CIS WebServer is basically a webserver which makes your PC a virtual web host. It makes available your website on the web from your computer. Which means you can host your website on your PC rather than looking for those free host or paying your web hosting company.

Screenshot:

*cisindia.net/webserver/tutorial/img/1.jpg



Download CIS Webserver from *webserver.cisindia.net

                                             - Courtesy (*www.go4i.net)


----------



## sting (Jan 17, 2005)

*www.spiralpages.com/

*www.ihpowered.com


----------



## allindrome (Jan 17, 2005)

A search engine is always beter in such cases .


----------



## Ashis (Jan 18, 2005)

Search The Net!!!


----------



## Saharika (Jan 18, 2005)

*Re: Make ur pc a web server !!!*



			
				Slam Team said:
			
		

> CIS WebServer is basically a webserver which makes your PC a virtual web host. It makes available your website on the web from your computer.
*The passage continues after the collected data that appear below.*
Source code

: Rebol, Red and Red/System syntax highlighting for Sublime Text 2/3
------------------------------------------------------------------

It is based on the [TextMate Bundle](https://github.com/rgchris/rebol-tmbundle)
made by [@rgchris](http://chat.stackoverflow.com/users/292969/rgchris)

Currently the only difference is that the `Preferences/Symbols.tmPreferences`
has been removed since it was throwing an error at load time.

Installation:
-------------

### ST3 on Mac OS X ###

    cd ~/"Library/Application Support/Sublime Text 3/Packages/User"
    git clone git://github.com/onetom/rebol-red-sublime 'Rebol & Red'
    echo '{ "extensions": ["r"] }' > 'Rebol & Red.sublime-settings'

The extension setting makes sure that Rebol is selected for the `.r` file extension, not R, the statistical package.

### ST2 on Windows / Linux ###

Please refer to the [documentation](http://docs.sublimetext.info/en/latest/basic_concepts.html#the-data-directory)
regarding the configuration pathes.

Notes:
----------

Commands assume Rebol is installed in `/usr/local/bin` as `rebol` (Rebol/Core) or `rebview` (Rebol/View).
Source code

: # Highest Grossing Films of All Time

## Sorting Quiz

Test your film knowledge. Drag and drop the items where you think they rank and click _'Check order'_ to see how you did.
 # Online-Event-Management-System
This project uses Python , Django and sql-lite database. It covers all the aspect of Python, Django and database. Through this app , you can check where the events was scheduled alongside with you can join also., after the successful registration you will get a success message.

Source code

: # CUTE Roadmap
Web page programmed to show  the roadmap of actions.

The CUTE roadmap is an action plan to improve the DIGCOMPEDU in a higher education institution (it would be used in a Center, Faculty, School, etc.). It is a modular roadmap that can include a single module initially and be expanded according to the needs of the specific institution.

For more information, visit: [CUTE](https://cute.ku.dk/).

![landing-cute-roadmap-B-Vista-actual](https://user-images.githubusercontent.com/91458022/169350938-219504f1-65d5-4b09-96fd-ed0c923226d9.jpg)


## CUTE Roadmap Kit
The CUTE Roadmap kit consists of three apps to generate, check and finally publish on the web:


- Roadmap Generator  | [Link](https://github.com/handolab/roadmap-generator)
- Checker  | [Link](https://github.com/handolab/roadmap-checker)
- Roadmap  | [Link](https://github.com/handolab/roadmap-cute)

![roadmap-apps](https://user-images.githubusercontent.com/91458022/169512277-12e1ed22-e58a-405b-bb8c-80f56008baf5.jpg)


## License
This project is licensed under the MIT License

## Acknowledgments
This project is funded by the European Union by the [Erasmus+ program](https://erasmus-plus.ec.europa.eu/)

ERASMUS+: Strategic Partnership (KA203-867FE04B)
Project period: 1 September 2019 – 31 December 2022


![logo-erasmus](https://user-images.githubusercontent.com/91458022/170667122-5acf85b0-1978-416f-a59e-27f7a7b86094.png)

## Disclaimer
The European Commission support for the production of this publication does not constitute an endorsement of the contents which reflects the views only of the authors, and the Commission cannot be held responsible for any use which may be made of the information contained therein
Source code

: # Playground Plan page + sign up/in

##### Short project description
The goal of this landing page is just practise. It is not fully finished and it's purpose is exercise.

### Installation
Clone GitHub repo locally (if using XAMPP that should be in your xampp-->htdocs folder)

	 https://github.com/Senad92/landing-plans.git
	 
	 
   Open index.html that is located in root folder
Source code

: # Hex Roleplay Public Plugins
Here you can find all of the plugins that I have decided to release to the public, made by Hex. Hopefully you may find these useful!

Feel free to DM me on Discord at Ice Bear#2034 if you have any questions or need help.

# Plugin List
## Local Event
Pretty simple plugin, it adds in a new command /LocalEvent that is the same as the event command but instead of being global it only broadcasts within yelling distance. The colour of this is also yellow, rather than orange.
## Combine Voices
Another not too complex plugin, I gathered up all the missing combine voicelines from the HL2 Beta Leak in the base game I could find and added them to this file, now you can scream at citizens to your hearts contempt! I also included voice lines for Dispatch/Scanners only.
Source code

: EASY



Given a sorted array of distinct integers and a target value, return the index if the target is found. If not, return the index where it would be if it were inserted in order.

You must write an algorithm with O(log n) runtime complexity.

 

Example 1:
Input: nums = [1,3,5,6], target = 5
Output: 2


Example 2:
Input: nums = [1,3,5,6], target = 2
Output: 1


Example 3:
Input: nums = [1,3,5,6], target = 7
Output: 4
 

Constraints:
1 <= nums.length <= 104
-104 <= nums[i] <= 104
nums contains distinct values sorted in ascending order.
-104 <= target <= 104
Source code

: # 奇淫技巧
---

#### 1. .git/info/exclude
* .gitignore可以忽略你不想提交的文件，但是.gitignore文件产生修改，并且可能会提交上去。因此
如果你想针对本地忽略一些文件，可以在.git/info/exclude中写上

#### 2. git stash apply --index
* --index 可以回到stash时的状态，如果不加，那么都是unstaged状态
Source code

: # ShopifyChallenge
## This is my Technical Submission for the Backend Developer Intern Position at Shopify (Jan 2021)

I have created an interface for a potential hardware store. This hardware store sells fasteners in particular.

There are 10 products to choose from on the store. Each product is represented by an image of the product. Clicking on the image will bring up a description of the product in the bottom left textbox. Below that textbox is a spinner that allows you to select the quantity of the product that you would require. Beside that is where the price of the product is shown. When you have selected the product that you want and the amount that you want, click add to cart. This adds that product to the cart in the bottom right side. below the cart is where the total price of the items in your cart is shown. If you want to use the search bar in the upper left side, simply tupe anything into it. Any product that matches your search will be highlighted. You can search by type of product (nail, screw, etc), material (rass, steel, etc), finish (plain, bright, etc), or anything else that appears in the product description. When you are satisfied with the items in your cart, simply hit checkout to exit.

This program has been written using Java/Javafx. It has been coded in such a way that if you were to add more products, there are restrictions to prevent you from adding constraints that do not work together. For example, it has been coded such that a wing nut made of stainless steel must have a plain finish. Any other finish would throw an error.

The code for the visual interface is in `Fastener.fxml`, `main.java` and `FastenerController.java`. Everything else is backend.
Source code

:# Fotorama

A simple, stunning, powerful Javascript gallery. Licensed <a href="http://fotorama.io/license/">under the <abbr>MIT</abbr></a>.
Which means you can host your website on your PC rather than looking for those free host or paying your web hosting company.
> 
> Screenshot:
> 
> ...


that way we may  need to keep our computer on all the time which i dont think will be feasible by all means 
even where is is 12 pm here and computer is shut then it is 12 am in some part of world that means your site never even exist for some international users.
and one must be ready for large pile of elec bills.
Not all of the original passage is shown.